Russia prepared for problems on world financial markets: Medvedev

President-elect Dmitry Medvedev has outlined the main economic challenges he will face after May 7, when he will take office, in an interview with The Financial Times. Medvedev said Russia has prepared itself against emerging problems on world financial m

Medvedev said he is certain that Russia has “adequately prepared for various problems that have emerged on the world financial markets – in the U.S. and in other countries”.

“What makes us confident is that over the last eight years we have managed to create a stable macroeconomic system. Our financial reserves, our gold and currency reserves are higher than ever before. This reflects the overall state of affairs in the Russian economy. We are therefore ensured against fluctuations occurring on commodity and stock markets, but we are not closed off from complexities being experienced by the world economy,” president-elect noted.

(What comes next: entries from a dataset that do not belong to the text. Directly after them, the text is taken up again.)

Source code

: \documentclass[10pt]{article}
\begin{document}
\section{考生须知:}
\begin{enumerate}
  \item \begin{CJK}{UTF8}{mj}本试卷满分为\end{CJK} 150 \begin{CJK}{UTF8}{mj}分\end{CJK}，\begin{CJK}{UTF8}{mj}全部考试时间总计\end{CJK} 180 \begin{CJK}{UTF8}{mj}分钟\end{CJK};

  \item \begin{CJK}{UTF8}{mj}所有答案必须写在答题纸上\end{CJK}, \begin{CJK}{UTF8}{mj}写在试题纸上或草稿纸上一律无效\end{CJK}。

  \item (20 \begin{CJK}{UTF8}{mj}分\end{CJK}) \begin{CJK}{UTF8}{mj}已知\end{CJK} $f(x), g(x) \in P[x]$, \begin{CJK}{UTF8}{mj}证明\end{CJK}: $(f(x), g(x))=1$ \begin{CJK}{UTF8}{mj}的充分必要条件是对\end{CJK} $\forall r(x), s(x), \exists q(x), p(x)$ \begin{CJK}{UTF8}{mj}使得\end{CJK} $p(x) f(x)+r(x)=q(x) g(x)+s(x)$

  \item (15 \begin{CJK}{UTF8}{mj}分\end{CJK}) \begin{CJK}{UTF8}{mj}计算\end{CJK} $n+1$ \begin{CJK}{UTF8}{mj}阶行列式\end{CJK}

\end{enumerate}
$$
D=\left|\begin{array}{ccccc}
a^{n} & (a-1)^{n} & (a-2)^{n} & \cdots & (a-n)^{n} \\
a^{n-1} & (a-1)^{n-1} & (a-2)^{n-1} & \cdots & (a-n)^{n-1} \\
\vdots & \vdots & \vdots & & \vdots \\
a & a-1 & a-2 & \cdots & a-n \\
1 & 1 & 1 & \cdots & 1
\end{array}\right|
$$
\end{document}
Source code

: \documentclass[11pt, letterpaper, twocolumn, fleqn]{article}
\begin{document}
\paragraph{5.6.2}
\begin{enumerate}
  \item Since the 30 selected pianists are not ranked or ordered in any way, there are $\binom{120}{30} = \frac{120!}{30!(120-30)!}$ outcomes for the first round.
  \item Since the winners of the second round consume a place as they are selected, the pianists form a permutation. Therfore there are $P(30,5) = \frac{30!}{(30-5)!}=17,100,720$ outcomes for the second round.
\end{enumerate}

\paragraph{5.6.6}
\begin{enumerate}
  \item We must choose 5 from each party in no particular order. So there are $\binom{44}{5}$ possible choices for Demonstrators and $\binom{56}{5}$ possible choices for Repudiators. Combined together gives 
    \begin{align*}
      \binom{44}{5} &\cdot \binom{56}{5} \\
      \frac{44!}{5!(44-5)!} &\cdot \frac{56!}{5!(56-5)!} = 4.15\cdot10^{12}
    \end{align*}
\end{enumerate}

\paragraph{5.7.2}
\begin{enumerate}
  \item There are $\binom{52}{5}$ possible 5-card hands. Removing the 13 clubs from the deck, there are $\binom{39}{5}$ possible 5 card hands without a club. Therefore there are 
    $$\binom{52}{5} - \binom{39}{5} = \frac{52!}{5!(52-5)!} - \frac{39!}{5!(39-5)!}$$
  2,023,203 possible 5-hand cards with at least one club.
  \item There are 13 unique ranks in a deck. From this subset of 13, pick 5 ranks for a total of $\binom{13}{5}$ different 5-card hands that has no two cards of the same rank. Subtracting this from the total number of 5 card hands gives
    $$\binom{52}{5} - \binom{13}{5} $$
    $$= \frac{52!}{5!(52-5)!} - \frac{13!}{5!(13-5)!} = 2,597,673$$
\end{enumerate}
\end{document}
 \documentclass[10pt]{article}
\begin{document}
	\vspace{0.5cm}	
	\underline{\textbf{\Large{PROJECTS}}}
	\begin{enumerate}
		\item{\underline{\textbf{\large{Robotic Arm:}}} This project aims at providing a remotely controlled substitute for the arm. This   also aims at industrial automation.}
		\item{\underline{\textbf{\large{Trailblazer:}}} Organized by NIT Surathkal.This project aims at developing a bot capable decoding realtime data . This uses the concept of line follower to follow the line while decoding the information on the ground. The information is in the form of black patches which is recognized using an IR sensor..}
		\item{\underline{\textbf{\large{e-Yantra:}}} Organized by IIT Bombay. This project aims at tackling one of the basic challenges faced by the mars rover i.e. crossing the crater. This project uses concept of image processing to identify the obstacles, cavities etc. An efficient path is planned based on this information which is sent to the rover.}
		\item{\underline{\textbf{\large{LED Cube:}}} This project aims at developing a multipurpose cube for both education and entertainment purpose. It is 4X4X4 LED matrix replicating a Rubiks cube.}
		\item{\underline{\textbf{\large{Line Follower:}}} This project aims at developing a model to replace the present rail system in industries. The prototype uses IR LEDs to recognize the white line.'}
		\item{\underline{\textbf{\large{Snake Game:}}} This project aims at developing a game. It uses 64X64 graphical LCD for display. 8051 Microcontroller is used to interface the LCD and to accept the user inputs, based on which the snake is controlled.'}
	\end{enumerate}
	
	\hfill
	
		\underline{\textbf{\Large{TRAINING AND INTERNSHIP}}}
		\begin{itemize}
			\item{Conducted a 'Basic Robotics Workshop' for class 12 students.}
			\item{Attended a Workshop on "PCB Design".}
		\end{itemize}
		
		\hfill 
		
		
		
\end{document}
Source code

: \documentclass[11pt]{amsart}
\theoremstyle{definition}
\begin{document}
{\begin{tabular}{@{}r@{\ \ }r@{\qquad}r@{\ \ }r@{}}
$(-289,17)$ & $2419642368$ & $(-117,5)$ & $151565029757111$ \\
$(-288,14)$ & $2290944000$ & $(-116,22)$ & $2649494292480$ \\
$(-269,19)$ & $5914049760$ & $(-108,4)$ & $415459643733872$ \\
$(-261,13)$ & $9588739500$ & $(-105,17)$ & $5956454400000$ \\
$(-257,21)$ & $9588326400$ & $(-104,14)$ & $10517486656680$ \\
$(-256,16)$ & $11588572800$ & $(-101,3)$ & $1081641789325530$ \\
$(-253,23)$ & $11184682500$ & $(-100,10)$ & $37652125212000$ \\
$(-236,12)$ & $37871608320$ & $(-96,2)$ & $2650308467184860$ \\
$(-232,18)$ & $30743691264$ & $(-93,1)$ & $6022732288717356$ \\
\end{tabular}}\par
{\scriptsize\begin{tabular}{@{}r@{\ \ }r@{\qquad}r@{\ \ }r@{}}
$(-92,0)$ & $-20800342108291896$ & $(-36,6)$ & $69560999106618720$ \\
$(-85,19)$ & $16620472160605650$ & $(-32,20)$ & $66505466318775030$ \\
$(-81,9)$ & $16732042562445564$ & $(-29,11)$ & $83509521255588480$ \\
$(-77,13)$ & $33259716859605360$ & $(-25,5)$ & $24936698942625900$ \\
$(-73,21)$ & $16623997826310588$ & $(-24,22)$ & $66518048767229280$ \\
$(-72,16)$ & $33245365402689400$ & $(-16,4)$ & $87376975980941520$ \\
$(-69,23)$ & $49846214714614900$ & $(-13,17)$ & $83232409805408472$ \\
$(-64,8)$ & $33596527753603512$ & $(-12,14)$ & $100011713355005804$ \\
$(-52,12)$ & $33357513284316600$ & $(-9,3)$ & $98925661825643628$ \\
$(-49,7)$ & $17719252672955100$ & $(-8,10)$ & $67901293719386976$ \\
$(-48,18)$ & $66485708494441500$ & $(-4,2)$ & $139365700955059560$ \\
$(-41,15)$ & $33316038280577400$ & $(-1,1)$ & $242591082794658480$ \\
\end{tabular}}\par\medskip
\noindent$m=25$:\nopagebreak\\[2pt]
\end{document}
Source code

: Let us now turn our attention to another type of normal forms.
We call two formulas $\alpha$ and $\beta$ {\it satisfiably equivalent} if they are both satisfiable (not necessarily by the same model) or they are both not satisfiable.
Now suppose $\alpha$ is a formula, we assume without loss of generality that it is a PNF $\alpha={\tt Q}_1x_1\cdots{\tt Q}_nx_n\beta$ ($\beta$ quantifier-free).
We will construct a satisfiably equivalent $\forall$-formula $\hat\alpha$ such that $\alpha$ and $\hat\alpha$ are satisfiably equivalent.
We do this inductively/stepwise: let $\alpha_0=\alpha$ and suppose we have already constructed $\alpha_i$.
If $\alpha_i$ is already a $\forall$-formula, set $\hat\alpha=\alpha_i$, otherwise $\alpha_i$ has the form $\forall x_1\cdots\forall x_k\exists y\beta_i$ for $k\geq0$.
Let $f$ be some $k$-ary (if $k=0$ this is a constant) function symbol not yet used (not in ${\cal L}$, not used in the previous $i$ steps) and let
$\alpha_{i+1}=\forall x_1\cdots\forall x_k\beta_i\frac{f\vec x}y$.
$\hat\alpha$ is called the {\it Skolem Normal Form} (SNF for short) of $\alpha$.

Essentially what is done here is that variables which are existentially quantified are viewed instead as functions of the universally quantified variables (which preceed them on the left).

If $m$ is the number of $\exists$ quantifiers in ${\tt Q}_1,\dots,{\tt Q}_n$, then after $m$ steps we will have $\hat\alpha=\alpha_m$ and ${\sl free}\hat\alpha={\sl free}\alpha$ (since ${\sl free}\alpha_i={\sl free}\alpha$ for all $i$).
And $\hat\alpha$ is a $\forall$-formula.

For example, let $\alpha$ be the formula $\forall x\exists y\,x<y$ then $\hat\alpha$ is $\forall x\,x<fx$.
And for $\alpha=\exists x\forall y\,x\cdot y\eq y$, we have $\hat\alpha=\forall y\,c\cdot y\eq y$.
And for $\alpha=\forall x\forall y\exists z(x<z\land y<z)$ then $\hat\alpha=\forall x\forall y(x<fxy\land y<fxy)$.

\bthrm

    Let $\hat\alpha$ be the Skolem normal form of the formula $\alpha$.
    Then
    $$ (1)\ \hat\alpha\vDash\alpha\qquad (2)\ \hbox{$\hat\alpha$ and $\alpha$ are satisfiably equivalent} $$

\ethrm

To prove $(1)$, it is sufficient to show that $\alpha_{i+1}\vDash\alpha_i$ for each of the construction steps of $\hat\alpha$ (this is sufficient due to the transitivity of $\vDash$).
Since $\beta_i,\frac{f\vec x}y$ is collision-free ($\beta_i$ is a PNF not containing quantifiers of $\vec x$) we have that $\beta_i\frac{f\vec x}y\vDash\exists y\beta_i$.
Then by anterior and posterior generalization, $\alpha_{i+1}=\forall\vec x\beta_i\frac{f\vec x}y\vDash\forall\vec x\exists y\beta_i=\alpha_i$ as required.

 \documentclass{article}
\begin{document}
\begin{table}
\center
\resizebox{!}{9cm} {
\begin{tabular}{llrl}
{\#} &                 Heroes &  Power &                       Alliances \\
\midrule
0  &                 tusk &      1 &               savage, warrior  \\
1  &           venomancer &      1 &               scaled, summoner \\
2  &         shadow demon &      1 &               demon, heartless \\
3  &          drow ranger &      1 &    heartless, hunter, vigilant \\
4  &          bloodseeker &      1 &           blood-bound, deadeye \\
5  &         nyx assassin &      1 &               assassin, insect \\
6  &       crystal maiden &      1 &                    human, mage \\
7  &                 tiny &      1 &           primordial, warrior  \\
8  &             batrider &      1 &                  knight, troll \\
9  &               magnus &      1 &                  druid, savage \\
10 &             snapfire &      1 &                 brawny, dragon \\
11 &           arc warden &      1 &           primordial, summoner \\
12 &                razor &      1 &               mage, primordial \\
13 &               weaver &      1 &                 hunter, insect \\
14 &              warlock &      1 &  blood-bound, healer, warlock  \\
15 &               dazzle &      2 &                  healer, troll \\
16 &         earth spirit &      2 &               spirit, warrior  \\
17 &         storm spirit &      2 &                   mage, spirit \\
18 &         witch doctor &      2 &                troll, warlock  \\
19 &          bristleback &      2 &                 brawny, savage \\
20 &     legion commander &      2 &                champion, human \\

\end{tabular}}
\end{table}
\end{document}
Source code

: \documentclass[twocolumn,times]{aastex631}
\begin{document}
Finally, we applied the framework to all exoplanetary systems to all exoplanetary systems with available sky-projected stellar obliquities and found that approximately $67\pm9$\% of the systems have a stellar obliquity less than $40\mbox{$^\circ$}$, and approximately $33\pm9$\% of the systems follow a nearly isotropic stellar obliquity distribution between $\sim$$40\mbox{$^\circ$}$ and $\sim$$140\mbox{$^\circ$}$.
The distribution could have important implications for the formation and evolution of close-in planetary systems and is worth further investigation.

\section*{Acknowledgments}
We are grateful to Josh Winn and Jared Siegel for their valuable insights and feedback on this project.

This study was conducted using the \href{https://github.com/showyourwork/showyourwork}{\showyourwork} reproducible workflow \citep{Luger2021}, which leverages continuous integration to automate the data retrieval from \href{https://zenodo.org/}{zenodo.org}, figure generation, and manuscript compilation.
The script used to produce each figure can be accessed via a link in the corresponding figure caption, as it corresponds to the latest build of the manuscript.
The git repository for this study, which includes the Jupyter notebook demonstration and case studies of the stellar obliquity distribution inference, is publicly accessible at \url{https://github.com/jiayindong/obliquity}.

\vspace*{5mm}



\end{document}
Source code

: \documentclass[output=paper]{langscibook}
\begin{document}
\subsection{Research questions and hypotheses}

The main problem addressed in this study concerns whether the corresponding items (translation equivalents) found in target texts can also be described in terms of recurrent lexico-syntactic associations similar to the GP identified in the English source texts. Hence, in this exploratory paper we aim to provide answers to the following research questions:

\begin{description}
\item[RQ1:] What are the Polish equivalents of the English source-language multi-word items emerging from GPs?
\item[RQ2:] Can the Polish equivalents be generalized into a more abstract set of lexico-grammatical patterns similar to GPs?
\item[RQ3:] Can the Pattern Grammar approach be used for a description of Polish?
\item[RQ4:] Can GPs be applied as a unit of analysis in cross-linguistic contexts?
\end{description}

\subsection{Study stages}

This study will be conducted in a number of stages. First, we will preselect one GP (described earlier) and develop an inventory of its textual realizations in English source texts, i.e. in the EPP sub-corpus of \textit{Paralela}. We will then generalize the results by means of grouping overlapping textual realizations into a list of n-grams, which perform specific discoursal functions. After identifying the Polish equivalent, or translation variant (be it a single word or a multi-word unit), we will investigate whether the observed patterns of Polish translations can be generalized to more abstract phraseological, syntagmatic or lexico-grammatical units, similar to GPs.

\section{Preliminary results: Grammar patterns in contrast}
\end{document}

Analysts are also optimistic that Russia can weather the turbulence of the international financial markets.

Yaroslav Lissovolik, chief strategist from Deutsche Bank, says the prudent fiscal policies that were pursued during the course of the past several years, the pre-payment of external debt, the accumulation of reserves – all of that is now going to be used to withstand the adversities, the external shocks.

“And so far so good we are seeing that in spite of this global turbulence Russia's growth rates are very much resilient and very high, compared to a lot of other emerging markets,” Lissovolik pointed out.

Dmitry Medvedev stressed that inflation remains a fairly serious problem for the Russian economy. Market experts say the government has the tools to keep inflation within reasonable limits and not stifle growth.

“It's getting the right balance between growth, between realising catch-up, between bringing to fruition all of the good things that are seen happening in the economy, but making sure it doesn't overheat, so that the cost of living for the population doesn't rise too much,” said Roger Munnings, Chairman and CEO of KPMG Russia.

Russia's next president faces a challenging situation in juggling inflation against growth, but at least Russia has a few more cards in its pack than many other economies.